Einer wird gefragt, was eigentlich mit seiner Bewerbung passiert sei – er habe nichts mehr gehört, antwortet er. Der Älteste der Gruppe regt sich auf: «Das ist bedauerlich», sagt er und legt eine hörbare Spur Enttäuschung in seine Stimme, à la «Zu meiner Zeit hätte es das nicht gegeben». «Man muss doch zumindest rückmelden», redet er weiter, «das ist wirklich nicht die feine Art.» Der nicht Eingestellte zuckt die Schultern, eine kleine unangenehme Pause entsteht.

«Es wäre schön gewesen, mal wieder einen Mann zu rekrutieren», schaltet sich nun sein Sitznachbar ein, «wir haben so viele Frauen mittlerweile.» «Zu viele», ruft der Junge, «es ist schrecklich! Je mehr Frauen, desto schlimmer wird es.»

Ich traue meinen Ohren nicht und starre rüber. Der Älteste senkt die Stimme, sie stecken die Köpfe zusammen. Jetzt sehe ich, dass sie an den Ellbogen affige Blätze aufgenäht haben, an den Handgelenken glänzen Erbstücke.
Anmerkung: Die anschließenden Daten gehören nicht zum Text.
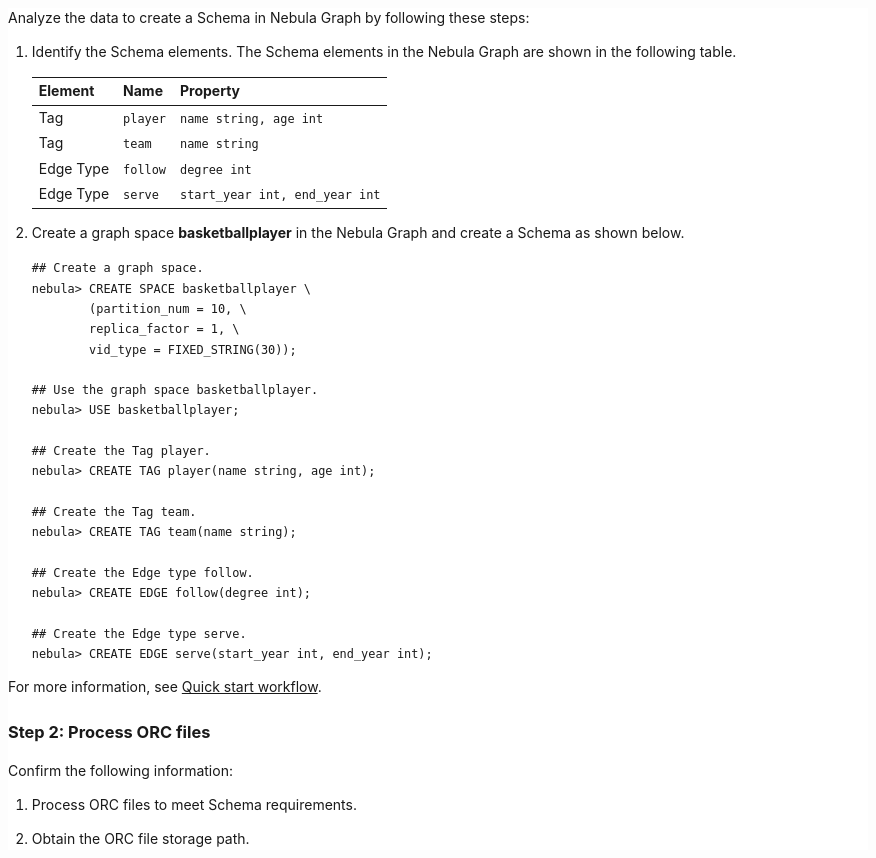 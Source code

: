 Analyze the data to create a Schema in Nebula Graph by following these steps:

1. Identify the Schema elements. The Schema elements in the Nebula Graph are shown in the following table.

    | Element  | Name | Property |
    | :--- | :--- | :--- |
    | Tag | `player` | `name string, age int` |
    | Tag | `team` | `name string` |
    | Edge Type | `follow` | `degree int` |
    | Edge Type | `serve` | `start_year int, end_year int` |

2. Create a graph space **basketballplayer** in the Nebula Graph and create a Schema as shown below.

    ```ngql
    ## Create a graph space.
    nebula> CREATE SPACE basketballplayer \
            (partition_num = 10, \
            replica_factor = 1, \
            vid_type = FIXED_STRING(30));
    
    ## Use the graph space basketballplayer.
    nebula> USE basketballplayer;
    
    ## Create the Tag player.
    nebula> CREATE TAG player(name string, age int);
    
    ## Create the Tag team.
    nebula> CREATE TAG team(name string);
    
    ## Create the Edge type follow.
    nebula> CREATE EDGE follow(degree int);

    ## Create the Edge type serve.
    nebula> CREATE EDGE serve(start_year int, end_year int);
    ```

For more information, see [Quick start workflow](../../2.quick-start/1.quick-start-workflow.md).

### Step 2: Process ORC files

Confirm the following information:

1. Process ORC files to meet Schema requirements.

2. Obtain the ORC file storage path.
Gefällig nicken sie zu den ranzigen Tönen. «Immer wenn ich mit der Kollegin soundso rede und etwas diskutieren will, fängt sie an zu weinen. ‹So kannst du doch nicht arbeiten›, sage ich ihr, ‹du musst doch Kritik einstecken können.›»

Die Stimme des Jungen ist nun gar nicht mehr weich. «Das ist die Schlimmste», ruftflüstert er aufgeregt, «das ist so eine richtige …» – er senkt bedeutungsvoll die Stimme – «… Schlampe. Eine verfickte! Schlampe.» Niemand widerspricht, er redet sich in Rage: «Frauen mit Macht, Horror. Gib Frauen ein klein wenig Verantwortung, und sie werden alle zu Schlampen.»
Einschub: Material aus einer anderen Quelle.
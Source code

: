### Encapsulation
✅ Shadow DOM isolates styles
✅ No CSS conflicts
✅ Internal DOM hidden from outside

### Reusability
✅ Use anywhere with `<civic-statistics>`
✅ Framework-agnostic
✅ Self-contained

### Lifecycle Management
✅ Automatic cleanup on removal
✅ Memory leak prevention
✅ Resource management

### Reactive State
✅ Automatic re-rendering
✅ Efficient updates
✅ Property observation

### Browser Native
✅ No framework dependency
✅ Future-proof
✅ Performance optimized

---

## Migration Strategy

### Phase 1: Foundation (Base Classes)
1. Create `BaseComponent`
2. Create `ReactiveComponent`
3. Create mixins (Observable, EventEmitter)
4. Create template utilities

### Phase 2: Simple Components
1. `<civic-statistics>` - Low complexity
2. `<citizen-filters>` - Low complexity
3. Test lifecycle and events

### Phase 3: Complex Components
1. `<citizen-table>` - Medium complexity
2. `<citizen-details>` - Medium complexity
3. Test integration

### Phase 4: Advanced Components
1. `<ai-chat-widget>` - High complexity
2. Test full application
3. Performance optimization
Der Ältere, vielleicht weil ich sie unverhohlen anstiere, versucht, ihn abzuwürgen: «Das kannst du doch nicht so generalisieren.» «Doch, doch, doch», ruft der Junge, «und dann die internen Kämpfe zwischen Frauen, uff …»
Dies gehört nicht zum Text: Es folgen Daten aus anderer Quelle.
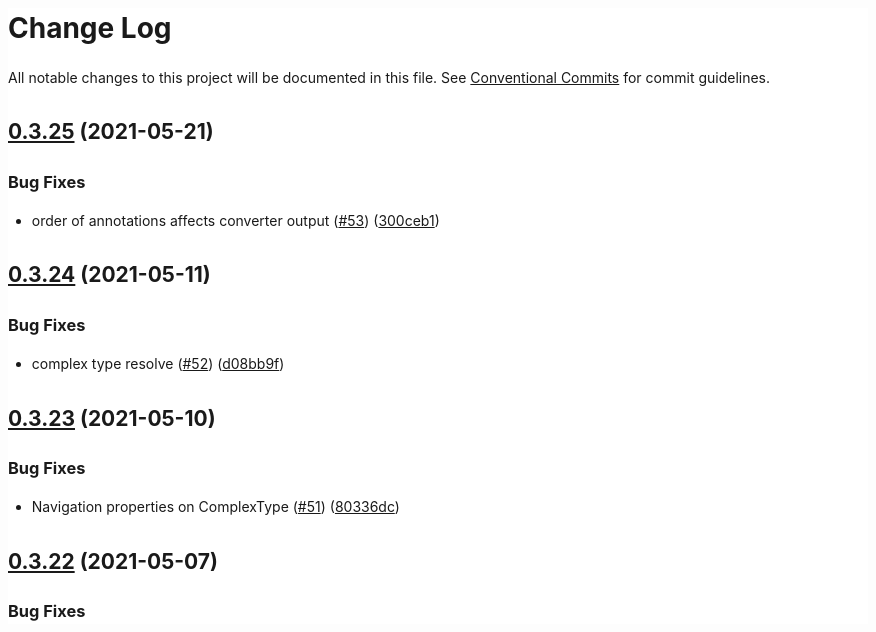 # Change Log

All notable changes to this project will be documented in this file.
See [Conventional Commits](https://conventionalcommits.org) for commit guidelines.

## [0.3.25](https://github.wdf.sap.corp/ux-engineering/annotations-vocabularies-tools/compare/ms/0.3.24...ms/0.3.25) (2021-05-21)


### Bug Fixes

* order of annotations affects converter output ([#53](https://github.wdf.sap.corp/ux-engineering/annotations-vocabularies-tools/issues/53)) ([300ceb1](https://github.wdf.sap.corp/ux-engineering/annotations-vocabularies-tools/commit/300ceb1fecbe83625b39e0aaf710356589355d9b))





## [0.3.24](https://github.wdf.sap.corp/ux-engineering/annotations-vocabularies-tools/compare/ms/0.3.23...ms/0.3.24) (2021-05-11)


### Bug Fixes

* complex type resolve ([#52](https://github.wdf.sap.corp/ux-engineering/annotations-vocabularies-tools/issues/52)) ([d08bb9f](https://github.wdf.sap.corp/ux-engineering/annotations-vocabularies-tools/commit/d08bb9f48787e889b220c318e90a2cf0a42a2eeb))





## [0.3.23](https://github.wdf.sap.corp/ux-engineering/annotations-vocabularies-tools/compare/ms/0.3.22...ms/0.3.23) (2021-05-10)


### Bug Fixes

* Navigation properties on ComplexType ([#51](https://github.wdf.sap.corp/ux-engineering/annotations-vocabularies-tools/issues/51)) ([80336dc](https://github.wdf.sap.corp/ux-engineering/annotations-vocabularies-tools/commit/80336dc1955c5edc966fdb95642b35c8cfe3e28a))





## [0.3.22](https://github.wdf.sap.corp/ux-engineering/annotations-vocabularies-tools/compare/ms/0.3.21...ms/0.3.22) (2021-05-07)


### Bug Fixes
Alle nicken, und sie wechseln das Thema: Politik. Irgendwo auf dem Land gibt es neu eine rot-grüne Mehrheit. Der Junge geifert weiter: «Diese linken Politikerinnen! Sie haben einfach keinen Clou. Sie sind schlicht dumm.» Der Alte wiegelt ab: «Du musst immer alles schubladisieren. Das ist der Elsässer in dir.»

Der nicht Eingestellte wirft unvermittelt ein, dass seine Frau schwanger sei. Tatsächlich, was wird es denn? «Ah, schön», ruft der Junge, «ein Meitli.» Noch so eine verfickte Schlampe.

Michelle Steinbeck ist Autorin. In ihrer Freizeit belauscht sie ganz normale Frauenhasser.